Tant que les parents et les membres de la communauté ne décideront pas eux-mêmes de ce que signifie vivre en Occident, les enfants continueront de recevoir des signaux contradictoires. Il ne peut plus y avoir de discours douteux, plus de double standard, tant au foyer que dans la communauté.

À la maison par exemple, les parents regardent des films de Bollywood et de Cairowood chaque week-end. Ces films ne durent pas moins de trois heures et sont pleins d’indécence vestimentaire, de danse et même de dialogues. D’un autre côté, lorsque les jeunes souhaitent regarder même la production hollywoodienne la plus inoffensive, la réaction des parents est souvent que ces films « américains » sont « sales » ou « indécents ».

Quel est le message que nous transmettons à nos jeunes ? Tant que la saleté et l’indécence sont produites par notre peuple à partir de notre culture, cela est acceptable, mais la saleté et l’indécence de « l’Occident » sont inacceptables !
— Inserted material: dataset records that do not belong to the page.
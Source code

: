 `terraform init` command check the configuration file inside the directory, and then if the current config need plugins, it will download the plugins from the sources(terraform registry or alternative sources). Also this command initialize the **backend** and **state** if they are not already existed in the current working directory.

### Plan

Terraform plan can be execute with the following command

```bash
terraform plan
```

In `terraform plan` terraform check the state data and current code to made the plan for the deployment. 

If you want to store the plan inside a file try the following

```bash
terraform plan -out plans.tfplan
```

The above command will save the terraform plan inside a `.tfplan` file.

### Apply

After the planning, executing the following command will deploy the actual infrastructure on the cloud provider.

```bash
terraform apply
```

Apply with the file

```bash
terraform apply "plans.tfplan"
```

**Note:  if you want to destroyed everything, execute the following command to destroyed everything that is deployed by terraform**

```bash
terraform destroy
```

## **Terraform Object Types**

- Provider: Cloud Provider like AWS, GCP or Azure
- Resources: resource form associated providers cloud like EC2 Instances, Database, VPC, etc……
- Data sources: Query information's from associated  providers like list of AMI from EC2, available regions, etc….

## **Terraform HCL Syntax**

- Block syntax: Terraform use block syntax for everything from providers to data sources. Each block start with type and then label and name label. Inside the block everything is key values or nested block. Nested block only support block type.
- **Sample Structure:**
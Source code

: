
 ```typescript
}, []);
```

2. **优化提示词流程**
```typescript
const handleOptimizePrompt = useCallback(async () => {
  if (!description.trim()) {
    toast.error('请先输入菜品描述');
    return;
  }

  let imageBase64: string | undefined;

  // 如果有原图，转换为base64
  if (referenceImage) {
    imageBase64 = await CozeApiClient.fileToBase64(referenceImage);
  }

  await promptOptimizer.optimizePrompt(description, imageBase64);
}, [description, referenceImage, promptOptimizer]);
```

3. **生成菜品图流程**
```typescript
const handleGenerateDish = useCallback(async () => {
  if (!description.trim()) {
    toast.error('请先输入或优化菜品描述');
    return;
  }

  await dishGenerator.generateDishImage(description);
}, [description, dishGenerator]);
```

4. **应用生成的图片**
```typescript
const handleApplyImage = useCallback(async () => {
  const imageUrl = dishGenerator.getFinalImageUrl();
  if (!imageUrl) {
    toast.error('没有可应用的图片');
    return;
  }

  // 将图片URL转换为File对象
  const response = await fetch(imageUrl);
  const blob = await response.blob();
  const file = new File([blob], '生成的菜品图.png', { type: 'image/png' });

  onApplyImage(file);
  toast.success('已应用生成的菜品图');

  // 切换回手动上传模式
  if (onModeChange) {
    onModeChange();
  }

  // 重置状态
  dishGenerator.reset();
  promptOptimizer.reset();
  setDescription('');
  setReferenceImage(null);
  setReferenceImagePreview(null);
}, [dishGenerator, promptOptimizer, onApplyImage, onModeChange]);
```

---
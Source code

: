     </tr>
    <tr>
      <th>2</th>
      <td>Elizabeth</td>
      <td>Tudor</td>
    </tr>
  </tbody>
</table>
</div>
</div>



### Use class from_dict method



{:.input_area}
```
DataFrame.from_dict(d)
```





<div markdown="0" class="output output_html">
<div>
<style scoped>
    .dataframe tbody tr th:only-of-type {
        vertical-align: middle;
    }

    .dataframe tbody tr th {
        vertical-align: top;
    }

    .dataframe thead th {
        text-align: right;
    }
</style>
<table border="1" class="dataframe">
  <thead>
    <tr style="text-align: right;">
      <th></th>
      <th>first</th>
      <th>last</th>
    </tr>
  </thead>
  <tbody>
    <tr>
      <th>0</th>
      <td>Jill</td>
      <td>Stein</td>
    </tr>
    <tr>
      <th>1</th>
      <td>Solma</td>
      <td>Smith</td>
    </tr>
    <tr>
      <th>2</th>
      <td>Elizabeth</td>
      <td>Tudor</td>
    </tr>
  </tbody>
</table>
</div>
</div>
Un collègue très honnête d'une autre confession a avoué qu'il avait dû éteindre le magnétoscope au milieu d'un film de Bollywood qu'il avait loué parce que le contenu était trop indécent. Apparemment, le dernier développement à Bollywood est que des films sont tournés dont le public cible est les Sud-Asiatiques vivant en Occident.

Ces films, selon ce collègue, donnent même un aspect apprivoisé aux productions hollywoodiennes. Encore une fois, quel est le message lorsque nous introduisons de tels films dans nos foyers ? L'indécence et la saleté, quelle que soit leur origine, doivent être rejetées sans faire de différence entre les nôtres et les leurs.

De même, il arrive parfois que nos jeunes souffrent d’une anxiété et d’une confusion massives en période de crise internationale.

Dans l’ensemble, il a été noté d’emblée que cet essai n’est qu’un point de départ avec quelques réflexions pour initier une discussion et un dialogue sur ce sujet très critique de la jeunesse, de la culture et de l’Islam en Occident. Nous espérons sincèrement que les parents et les membres de la communauté se donneront comme priorité d'entamer un dialogue avec les jeunes afin de développer des stratégies collectives pour aborder ce sujet.

Grâce à davantage de dialogue, à davantage de recherche et à la participation directe des jeunes dans ces deux domaines, in sha'Allahnous pourrions être en mesure de rendre justice en résolvant les défis auxquels sont confrontés les jeunes d’aujourd’hui ainsi que les générations à venir.